Anyway, we will be bringing some of this too, price only known when our supplier is confirmed with stock.


----------



## BumbleBee

Lim said:


> some thing is not exactly right.
> 
> like I said in the other post, the supplier i got was saying it not even released by Wismec. so I would wonder the one for demo is a full production batch unit or a demo batch.
> 
> Anyway, we will be bringing some of this too, price only known when our supplier is confirmed with stock.


Please keep us updated bud

Reactions: Like 1


----------



## Dr Phil

@sirvape I want to pre order but ur site has been off line the last two days

Reactions: Agree 1


----------



## Rob Fisher

dr phil said:


> @sirvape I want to pre order but ur site has been off line the last two days



It was offline for the shop opening... the site should come back online today!

Reactions: Like 1


----------



## Dr Phil

Nope the good sirs still offline


----------



## acorn

dr phil said:


> Nope the good sirs still offline



http://www.ecigssa.co.za/sir-vape-website.t16340/


----------



## Rob Fisher

The web site will be back online at around 5pm today!


----------



## Mitch

Afrihost causing major issues for Durban at the moment. I'm sure they will have the site back up asap


----------



## n0ugh7_zw

really, really want to order one  
Soon as the SirVape site is up and ready to rock and roll. 
I'm going to go nuts


----------



## Rob Fisher

n0ugh7_zw said:


> really, really want to order one
> Soon as the SirVape site is up and ready to rock and roll.
> I'm going to go nuts



Be fast because they are being nailed at a rate of knots!


----------



## n0ugh7_zw

Rob Fisher said:


> Be fast because they are being nailed at a rate of knots!

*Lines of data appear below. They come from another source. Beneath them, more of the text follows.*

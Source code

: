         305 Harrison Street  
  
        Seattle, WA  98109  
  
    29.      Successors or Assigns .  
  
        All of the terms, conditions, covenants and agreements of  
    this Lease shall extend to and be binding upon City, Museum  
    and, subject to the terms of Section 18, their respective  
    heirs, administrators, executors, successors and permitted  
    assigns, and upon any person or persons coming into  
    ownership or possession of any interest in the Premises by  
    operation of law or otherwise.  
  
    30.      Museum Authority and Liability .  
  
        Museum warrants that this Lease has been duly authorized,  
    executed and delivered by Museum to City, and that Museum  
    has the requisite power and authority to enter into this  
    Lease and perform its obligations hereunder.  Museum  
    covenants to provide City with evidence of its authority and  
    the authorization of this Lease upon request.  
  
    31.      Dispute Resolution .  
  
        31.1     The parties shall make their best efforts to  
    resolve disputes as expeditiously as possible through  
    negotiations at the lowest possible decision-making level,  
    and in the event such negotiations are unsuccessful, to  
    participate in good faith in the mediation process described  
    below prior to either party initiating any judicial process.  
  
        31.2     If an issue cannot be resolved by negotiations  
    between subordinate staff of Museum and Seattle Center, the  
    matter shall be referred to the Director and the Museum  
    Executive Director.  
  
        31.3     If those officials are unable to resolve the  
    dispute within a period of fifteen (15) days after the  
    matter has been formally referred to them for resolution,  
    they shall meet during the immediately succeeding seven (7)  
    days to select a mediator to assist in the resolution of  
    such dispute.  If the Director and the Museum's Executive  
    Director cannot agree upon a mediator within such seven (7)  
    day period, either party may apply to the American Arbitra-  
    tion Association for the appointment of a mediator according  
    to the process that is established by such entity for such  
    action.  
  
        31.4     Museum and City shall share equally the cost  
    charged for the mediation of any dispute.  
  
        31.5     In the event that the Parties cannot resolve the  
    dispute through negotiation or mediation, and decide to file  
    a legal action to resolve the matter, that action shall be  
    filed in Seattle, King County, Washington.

I think I'm the only one who's been testing if their sites up every 5-10min for the past couple hours


----------



## n0ugh7_zw

The anticipation is palpable


----------



## Rob Fisher

n0ugh7_zw said:


> I think I'm the only one who's been testing if their sites up every 5-10min for the past couple hours



They are buggered... they have been stock taking all day... but should be heading home shortly...


----------



## Sir Vape

We do apologise for downtime but it's up and yes we have some Rooo's left 
http://www.sirvape.co.za/collections/pre-orders

Reactions: Like 1 | Winner 1


----------



## zadiac

Any new info on when these will arrive?


----------



## Sir Vape

Will give update from supplier this eve after I chat with him. The last I heard (Friday) all was on track. 

Hugo

Reactions: Winner 3


----------



## zadiac

Well, I pulled the trigger anyway.......sigh. This will never stop. I hope this is my last mod.

Reactions: Like 1 | Agree 2 | Winner 2 | Funny 2 | Can relate 1


----------



## ChadB




----------



## Dr Phil

Ok so my order is locked and loaded with the good @Sir Vape heheh must say most expensive pre order lady is not happy with me lol

Reactions: Winner 1


----------



## Stroodlepuff

Yip  We have them coming in too

Reactions: Winner 2


----------



## n0ugh7_zw

pre-ordered  

I think they're 2-3 weeks off at least?


----------



## Pixstar

If anybody wants 18650 batteries, you better buy them now before the Rolo Gang gets their mods lol. I see major battery shortages coming up to equip that beauty...

Reactions: Like 1 | Agree 3 | Funny 1


----------



## n0ugh7_zw

Pixstar said:


> If anybody wants 18650 batteries, you better buy them now before the Rolo Gang gets their mods lol. I see major battery shortages coming up to equip that beauty...



No joke, I ordered 6 batteries with mine

Reactions: Funny 1


----------



## Sir Vape

Tell me about it lol. Batteries nearly out of stock. Ordering more now

Reactions: Funny 1


----------



## BumbleBee

Pixstar said:


> If anybody wants 18650 batteries, you better buy them now before the Rolo Gang gets their mods lol. I see major battery shortages coming up to equip that beauty...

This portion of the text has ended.